»»

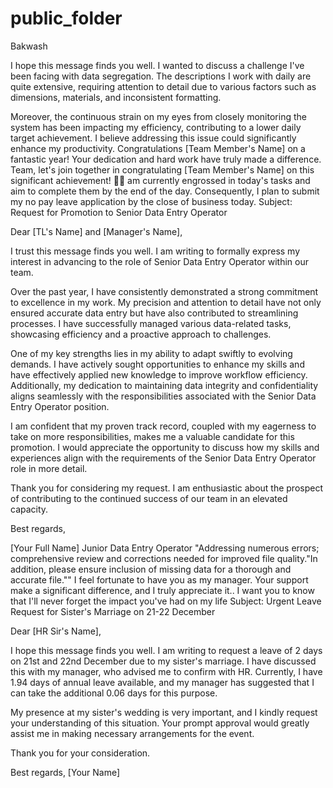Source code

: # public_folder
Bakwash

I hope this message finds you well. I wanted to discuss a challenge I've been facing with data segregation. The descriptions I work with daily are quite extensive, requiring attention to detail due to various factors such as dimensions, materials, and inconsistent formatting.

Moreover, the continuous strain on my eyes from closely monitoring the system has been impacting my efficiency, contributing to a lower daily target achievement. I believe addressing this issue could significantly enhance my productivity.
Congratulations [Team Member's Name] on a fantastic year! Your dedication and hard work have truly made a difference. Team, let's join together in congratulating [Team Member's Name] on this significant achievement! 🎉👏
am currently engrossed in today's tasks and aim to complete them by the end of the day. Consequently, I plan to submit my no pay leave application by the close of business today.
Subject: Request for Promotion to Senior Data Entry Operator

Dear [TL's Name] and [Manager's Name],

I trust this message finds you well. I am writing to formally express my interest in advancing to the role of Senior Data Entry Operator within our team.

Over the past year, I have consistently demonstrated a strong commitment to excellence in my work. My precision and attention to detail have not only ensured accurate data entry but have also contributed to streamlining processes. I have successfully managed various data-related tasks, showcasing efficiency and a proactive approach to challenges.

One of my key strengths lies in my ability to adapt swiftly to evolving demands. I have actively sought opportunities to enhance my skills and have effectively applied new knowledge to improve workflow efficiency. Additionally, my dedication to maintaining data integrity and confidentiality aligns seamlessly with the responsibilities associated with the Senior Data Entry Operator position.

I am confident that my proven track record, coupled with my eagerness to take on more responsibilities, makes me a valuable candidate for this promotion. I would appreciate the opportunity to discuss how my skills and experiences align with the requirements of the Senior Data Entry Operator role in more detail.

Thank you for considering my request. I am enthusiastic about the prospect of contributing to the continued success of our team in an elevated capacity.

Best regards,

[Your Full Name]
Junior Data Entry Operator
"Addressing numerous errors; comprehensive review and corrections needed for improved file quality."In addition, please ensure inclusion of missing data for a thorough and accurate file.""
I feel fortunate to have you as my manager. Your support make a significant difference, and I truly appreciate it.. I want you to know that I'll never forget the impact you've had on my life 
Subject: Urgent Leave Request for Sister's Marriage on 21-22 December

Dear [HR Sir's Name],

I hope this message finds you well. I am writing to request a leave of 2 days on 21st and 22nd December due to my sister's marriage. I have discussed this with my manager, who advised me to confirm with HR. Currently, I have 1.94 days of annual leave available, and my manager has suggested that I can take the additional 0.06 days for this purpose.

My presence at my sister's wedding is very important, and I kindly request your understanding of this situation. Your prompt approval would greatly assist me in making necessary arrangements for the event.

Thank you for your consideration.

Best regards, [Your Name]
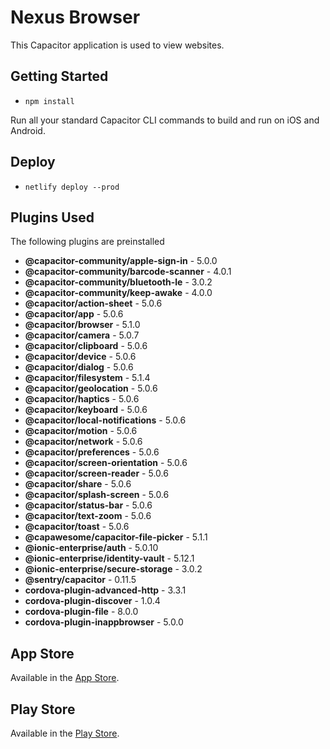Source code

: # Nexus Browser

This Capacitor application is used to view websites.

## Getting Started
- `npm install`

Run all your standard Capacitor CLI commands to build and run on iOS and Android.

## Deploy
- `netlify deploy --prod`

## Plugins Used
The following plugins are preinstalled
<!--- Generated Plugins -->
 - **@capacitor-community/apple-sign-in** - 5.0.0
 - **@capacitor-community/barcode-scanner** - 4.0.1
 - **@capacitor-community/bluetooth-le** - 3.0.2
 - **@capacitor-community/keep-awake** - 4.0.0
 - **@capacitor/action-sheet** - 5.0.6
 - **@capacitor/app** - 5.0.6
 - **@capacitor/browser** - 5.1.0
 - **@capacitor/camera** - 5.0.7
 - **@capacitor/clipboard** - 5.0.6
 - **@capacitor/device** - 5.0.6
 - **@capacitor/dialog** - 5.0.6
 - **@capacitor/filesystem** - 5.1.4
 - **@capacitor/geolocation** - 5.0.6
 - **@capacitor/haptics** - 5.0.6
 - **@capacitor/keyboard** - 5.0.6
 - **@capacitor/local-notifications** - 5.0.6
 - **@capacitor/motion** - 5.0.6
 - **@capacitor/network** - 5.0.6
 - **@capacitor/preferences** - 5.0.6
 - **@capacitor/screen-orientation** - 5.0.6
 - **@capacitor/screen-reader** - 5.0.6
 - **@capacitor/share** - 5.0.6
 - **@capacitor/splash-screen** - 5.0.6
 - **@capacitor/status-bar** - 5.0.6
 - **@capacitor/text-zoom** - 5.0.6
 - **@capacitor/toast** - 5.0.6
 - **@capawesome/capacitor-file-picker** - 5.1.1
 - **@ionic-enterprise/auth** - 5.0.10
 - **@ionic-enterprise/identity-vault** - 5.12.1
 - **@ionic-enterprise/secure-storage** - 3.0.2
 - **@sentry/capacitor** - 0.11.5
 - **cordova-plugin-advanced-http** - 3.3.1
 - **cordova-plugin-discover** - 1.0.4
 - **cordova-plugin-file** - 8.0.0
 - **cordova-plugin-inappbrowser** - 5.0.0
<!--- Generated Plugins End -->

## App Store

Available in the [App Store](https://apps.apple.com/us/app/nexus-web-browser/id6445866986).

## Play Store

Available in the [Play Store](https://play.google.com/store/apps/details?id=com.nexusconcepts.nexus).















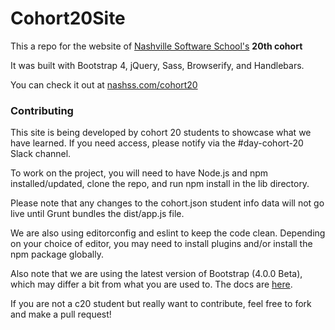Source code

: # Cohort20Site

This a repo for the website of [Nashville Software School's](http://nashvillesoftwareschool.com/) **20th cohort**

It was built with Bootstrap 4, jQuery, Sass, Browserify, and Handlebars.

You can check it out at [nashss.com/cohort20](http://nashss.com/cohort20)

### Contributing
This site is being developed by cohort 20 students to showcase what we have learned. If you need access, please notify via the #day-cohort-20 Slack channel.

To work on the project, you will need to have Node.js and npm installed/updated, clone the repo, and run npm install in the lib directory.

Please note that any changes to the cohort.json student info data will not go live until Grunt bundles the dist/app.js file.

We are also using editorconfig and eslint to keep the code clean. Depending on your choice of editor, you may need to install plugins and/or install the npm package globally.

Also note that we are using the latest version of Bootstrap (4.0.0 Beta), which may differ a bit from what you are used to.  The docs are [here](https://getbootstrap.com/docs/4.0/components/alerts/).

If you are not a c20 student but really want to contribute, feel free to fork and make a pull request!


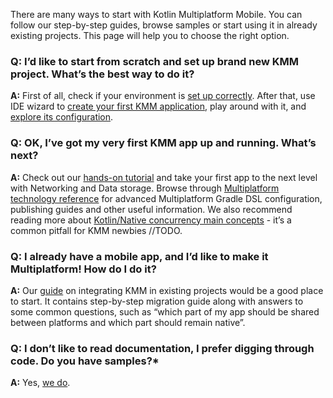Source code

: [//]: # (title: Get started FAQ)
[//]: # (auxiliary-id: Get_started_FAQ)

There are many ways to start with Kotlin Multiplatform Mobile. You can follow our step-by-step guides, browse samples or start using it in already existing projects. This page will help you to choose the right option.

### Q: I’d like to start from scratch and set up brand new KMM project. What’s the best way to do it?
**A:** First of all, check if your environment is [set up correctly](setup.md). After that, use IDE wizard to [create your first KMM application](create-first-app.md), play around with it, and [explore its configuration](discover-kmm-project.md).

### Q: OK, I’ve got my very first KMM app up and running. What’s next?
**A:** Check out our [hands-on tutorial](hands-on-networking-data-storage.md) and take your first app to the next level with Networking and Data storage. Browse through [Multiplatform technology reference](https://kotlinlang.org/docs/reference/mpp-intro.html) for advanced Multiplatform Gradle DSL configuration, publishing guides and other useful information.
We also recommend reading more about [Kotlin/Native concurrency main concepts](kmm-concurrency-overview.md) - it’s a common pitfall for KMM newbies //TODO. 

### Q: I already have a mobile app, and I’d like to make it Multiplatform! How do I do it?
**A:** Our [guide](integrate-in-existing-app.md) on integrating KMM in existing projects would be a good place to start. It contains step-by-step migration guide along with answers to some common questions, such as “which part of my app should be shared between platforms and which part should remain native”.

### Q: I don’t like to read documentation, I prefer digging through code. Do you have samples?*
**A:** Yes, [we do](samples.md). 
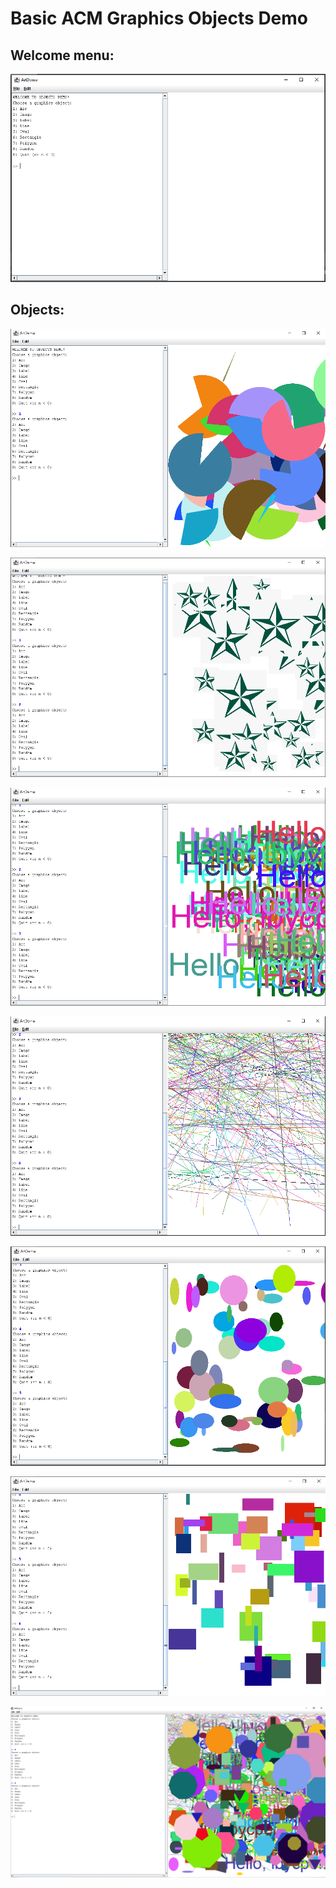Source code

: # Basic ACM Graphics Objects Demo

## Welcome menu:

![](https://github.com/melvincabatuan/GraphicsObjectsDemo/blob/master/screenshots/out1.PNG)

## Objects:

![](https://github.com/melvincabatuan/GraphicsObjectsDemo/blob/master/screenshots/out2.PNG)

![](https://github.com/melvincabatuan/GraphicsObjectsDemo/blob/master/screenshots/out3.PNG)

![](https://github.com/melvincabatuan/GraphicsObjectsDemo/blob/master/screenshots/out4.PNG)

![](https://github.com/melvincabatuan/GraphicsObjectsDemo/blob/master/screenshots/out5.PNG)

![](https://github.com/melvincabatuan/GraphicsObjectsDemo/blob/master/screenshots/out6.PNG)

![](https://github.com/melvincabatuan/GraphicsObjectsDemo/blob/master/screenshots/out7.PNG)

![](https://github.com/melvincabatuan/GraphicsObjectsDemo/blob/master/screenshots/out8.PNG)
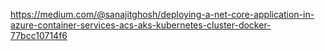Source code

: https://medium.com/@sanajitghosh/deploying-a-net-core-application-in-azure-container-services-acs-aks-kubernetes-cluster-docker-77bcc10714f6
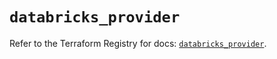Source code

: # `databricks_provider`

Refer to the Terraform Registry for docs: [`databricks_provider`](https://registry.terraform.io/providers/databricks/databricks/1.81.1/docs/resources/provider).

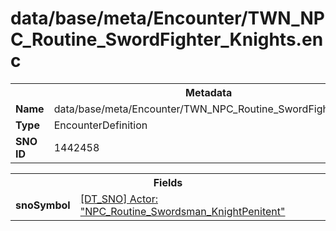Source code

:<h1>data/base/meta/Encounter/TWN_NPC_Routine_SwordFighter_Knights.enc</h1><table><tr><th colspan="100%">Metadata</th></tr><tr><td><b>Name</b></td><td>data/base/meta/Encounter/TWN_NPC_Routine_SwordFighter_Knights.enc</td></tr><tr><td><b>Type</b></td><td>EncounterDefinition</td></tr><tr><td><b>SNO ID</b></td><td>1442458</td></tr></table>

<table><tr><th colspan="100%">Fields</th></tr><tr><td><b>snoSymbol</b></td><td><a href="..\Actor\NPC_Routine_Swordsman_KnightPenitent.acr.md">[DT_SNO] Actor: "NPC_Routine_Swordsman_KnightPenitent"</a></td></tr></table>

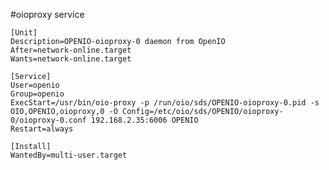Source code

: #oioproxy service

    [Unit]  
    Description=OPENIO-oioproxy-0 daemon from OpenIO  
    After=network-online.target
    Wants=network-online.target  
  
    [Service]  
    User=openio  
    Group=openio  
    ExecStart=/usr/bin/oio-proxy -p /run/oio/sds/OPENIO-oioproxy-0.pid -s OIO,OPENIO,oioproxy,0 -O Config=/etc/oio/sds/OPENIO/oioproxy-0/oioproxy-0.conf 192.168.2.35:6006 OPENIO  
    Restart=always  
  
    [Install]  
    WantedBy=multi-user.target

««

### EXERCISE REQUIREMENTS
Repeat only what lies between the start of the data and the end of the line containing "Moreover, the continuous", exactly, with pictures left out.

### WRITTEN ANSWER
Source code

: # public_folder
Bakwash

I hope this message finds you well. I wanted to discuss a challenge I've been facing with data segregation. The descriptions I work with daily are quite extensive, requiring attention to detail due to various factors such as dimensions, materials, and inconsistent formatting.

Moreover, the continuous strain on my eyes from closely monitoring the system has been impacting my efficiency, contributing to a lower daily target achievement. I believe addressing this issue could significantly enhance my productivity.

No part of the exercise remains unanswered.